With scathing wit and bold candor, “Trouble in Mind” stakes out territory where few playwrights, today or more than 50 years ago, have dared to tread.

In Childress’ subversion of a standard backstage comedy, a crew of actors rehearses a new Broadway drama about the lynching of a young black man in the South.

The liberal white director, Al (Tim Gouran), bristles when African-American leading lady Wiletta (Tracy Michelle Hughes) objects to some of the racial stereotypes and false assumptions in the well-meaning but offensively wrongheaded script.

Will Wiletta’s fellow actors, black and white, back her up, at the risk of their much-needed jobs? Can a frank dialogue exist and spark change?

Using theater as a metaphor for community, Childress gathers Americans from different realities to engage in a tense, awkward, but necessary conversation about the country’s racial divide.

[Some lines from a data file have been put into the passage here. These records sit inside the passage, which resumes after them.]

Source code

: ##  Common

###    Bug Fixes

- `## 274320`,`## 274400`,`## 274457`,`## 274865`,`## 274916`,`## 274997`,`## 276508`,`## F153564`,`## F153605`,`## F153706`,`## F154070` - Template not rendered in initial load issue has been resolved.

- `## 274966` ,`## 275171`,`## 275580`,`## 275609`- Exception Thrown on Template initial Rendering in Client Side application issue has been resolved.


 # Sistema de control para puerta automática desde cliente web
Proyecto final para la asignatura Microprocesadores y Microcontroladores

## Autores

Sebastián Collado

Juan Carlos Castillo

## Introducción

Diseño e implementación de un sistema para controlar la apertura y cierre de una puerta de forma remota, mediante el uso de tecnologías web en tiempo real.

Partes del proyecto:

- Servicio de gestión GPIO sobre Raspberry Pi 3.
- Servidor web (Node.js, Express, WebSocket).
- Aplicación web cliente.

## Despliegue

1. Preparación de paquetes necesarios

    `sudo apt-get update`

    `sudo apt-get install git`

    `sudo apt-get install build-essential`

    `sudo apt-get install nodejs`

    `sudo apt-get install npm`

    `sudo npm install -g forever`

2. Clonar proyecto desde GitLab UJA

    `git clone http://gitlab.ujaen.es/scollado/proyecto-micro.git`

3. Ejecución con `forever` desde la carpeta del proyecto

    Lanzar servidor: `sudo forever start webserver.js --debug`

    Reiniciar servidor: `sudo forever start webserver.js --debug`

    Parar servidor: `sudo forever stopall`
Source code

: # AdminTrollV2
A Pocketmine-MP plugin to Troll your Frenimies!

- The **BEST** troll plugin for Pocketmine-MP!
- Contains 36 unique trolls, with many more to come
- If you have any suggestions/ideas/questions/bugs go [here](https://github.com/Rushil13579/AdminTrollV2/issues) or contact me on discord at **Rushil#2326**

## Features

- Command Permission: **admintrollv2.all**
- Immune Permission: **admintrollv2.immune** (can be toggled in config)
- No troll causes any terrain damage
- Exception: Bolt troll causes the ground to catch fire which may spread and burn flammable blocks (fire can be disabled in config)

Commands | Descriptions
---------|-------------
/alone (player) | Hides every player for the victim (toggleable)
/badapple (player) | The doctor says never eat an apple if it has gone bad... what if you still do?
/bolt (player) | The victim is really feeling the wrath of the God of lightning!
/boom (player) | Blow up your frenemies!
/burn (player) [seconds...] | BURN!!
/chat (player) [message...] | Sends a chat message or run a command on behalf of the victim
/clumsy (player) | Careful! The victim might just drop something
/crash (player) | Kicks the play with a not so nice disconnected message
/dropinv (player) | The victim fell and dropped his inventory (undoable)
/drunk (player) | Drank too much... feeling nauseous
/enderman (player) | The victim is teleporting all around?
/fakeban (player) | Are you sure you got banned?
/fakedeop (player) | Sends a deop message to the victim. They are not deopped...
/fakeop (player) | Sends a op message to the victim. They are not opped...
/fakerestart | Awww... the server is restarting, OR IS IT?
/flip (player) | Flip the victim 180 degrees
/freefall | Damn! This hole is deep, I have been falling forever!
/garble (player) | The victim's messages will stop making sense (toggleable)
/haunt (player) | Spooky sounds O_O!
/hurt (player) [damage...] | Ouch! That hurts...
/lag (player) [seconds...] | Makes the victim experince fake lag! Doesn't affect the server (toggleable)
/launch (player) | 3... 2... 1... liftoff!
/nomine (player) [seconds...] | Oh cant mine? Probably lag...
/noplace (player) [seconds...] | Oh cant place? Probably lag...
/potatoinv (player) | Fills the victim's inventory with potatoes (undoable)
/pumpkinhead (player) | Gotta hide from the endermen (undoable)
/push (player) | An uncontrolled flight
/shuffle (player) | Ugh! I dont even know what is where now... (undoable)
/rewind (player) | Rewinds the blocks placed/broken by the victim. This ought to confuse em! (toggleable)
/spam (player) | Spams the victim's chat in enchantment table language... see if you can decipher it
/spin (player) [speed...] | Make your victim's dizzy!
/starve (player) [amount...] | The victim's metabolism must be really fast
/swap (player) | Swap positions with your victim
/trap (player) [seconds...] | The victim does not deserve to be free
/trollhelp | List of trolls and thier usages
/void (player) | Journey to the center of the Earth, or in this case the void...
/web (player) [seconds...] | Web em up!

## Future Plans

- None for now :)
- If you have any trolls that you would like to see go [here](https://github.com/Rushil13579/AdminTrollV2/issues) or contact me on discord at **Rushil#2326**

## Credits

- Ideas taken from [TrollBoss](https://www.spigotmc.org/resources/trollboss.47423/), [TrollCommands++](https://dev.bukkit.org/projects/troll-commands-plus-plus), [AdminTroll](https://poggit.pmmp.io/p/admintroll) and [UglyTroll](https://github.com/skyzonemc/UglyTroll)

In light of the exoneration of the suspicious neighbor who stalked and fatally shot Florida teen Trayvon Martin, and the candid comments about race in the U.S. by our first black president, it’s as if director Valerie Curtis-Newton consulted a crystal ball when she pitched “Trouble in Mind” to Intiman.

But one needn’t be psychic to predict the 1955 play’s current relevance. The cross-racial frictions and need for mutual dialogue delineated in Curtis-Newton’s sharply etched staging persist.

Childress’ vibrant characters and wry humor make “Trouble in Mind” enjoyable, and meaningful.

Hughes movingly conveys Wiletta’s frustrations as a gifted actor thrilled by her first Broadway break, but fed up with the insulting roles she’s confined to. You root for her as she works up the nerve to speak out. The cost is clear — and so is the courage.

G. Valmont Thomas is superb as Sheldon, an older player whose survival tools are avuncular humor and deference to white authority. Though he often provides comic relief, Sheldon’s harrowing memory of an actual lynching is a shiver-inducing dose of historical reality.

In rather stock (but not stale) parts, Shontina Vernon is the wily wisecracker (her riff on the floral names chosen for black film characters is hilarious), and Burton Curtis embraces the cliché of a kindly old Irish doorman.

Gouran wrestles with, and at times rushes through, the tough role of Al. He’s a Hollywood heavy distracted by personal problems, slavishly devoted to Method acting, and cringingly patronizing to black actors. But you need to feel his humanity too — even if t’s not always evident in Childress’ script.

More evident is her hope that two young white characters (played by Skylar Tatro and Adam Standley) are more receptive to Wiletta’s concerns — and to the incipient civil-rights movement.

Since 1955, many showbiz doors have opened to black performers that are shut tight for Wiletta. But if one feels pangs of recognition watching “Trouble in Mind,” it’s likely because there’s still much unfinished business and mutual misunderstanding to thrash out together — even if we do it reluctantly, painfully, awkwardly, in the theater and the wider world.